## Exercise instructions
Scan the entries below for the word "development". Copy each line that has it.

═══ Entries supplied ═══

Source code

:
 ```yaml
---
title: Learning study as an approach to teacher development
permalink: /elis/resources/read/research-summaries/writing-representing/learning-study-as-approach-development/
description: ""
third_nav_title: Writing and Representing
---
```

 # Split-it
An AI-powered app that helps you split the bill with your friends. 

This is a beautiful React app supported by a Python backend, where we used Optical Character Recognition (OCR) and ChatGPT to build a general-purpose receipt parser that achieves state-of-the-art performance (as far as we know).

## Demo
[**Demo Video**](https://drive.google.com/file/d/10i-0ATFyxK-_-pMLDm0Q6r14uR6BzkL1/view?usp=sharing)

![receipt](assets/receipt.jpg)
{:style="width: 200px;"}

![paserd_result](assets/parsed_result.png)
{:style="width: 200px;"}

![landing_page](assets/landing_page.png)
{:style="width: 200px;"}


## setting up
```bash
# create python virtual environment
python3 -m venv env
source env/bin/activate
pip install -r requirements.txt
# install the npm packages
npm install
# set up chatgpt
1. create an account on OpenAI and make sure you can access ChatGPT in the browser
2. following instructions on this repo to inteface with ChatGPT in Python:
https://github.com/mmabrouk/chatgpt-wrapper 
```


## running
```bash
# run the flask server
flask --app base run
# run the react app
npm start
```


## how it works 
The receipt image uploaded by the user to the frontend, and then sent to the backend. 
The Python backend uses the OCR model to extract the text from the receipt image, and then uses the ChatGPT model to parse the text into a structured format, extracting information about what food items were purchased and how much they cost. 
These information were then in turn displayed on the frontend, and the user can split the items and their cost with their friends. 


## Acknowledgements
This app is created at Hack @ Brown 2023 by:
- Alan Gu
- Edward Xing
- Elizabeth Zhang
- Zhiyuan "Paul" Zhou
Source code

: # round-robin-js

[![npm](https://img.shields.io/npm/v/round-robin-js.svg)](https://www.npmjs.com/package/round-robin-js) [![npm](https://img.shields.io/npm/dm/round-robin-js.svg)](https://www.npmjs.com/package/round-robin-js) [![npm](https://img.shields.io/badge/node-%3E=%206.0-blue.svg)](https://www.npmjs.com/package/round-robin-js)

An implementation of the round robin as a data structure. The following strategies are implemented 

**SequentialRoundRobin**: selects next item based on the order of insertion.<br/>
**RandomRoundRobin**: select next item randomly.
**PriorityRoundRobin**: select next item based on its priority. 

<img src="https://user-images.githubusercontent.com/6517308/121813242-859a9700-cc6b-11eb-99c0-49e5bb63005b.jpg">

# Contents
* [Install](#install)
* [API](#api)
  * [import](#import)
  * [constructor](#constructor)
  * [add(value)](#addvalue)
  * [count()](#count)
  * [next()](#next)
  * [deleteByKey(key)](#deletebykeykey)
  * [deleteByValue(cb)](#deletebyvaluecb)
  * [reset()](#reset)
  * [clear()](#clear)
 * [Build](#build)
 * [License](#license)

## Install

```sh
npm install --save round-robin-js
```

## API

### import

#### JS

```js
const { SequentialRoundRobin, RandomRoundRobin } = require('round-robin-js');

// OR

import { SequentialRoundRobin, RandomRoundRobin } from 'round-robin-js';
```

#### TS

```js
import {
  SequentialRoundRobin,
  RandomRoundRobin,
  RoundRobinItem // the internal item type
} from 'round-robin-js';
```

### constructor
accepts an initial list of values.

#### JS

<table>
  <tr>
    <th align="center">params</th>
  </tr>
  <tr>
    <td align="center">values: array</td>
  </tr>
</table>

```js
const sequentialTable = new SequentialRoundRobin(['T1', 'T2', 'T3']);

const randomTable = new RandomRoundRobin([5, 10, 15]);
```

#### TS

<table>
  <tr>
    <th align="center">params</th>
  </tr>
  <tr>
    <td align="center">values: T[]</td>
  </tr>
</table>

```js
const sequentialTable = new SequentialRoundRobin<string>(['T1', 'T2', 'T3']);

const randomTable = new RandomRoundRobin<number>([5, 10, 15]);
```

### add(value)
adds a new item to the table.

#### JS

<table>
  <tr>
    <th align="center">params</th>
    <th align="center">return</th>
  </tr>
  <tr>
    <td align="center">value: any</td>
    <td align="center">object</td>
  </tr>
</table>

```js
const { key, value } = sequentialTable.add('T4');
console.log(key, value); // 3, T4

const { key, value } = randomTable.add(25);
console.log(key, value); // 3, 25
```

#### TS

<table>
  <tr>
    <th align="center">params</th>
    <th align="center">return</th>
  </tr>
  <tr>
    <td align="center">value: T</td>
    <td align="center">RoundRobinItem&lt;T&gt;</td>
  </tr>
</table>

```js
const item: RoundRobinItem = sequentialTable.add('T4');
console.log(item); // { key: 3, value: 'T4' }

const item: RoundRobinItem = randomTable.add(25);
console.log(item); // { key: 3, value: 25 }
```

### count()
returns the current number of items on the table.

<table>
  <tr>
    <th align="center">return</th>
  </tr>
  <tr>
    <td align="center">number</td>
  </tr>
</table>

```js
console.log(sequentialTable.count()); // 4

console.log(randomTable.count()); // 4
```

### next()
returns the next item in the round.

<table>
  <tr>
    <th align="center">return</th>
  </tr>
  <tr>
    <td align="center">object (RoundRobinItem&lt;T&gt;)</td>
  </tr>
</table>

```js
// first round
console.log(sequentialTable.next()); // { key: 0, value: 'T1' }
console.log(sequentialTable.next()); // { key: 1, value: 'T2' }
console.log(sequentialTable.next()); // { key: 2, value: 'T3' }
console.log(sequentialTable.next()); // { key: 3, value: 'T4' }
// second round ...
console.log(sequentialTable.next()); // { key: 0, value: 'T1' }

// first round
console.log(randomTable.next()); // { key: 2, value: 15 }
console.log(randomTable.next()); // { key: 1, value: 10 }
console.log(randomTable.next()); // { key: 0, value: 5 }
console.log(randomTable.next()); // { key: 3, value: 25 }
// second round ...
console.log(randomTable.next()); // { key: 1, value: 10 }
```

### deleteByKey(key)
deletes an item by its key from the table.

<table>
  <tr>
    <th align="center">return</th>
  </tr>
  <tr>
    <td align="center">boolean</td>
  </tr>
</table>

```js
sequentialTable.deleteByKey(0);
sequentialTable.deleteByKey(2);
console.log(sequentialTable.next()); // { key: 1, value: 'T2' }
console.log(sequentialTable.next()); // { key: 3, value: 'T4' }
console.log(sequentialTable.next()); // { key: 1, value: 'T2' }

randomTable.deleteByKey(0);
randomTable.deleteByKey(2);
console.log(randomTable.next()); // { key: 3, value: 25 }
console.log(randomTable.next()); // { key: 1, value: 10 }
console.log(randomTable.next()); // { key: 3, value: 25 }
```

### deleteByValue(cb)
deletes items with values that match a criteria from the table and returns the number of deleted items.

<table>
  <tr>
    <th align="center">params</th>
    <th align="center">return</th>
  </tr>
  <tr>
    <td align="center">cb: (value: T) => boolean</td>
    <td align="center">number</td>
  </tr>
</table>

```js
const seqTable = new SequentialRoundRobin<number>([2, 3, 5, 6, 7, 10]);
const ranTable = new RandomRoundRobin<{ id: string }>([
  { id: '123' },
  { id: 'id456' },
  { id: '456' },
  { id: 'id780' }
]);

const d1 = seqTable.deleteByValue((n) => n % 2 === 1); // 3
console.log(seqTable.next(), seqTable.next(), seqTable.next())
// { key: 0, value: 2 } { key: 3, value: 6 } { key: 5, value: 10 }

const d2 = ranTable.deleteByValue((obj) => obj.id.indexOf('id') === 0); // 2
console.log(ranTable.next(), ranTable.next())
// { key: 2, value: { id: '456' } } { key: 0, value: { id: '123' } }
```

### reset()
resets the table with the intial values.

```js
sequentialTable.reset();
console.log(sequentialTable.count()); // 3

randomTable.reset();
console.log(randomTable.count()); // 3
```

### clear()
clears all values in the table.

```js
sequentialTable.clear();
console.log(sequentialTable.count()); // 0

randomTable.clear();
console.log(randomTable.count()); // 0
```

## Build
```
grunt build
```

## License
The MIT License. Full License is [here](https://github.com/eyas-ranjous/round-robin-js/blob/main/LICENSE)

═══

## Response
title: Learning study as an approach to teacher development
permalink: /elis/resources/read/research-summaries/writing-representing/learning-study-as-approach-development/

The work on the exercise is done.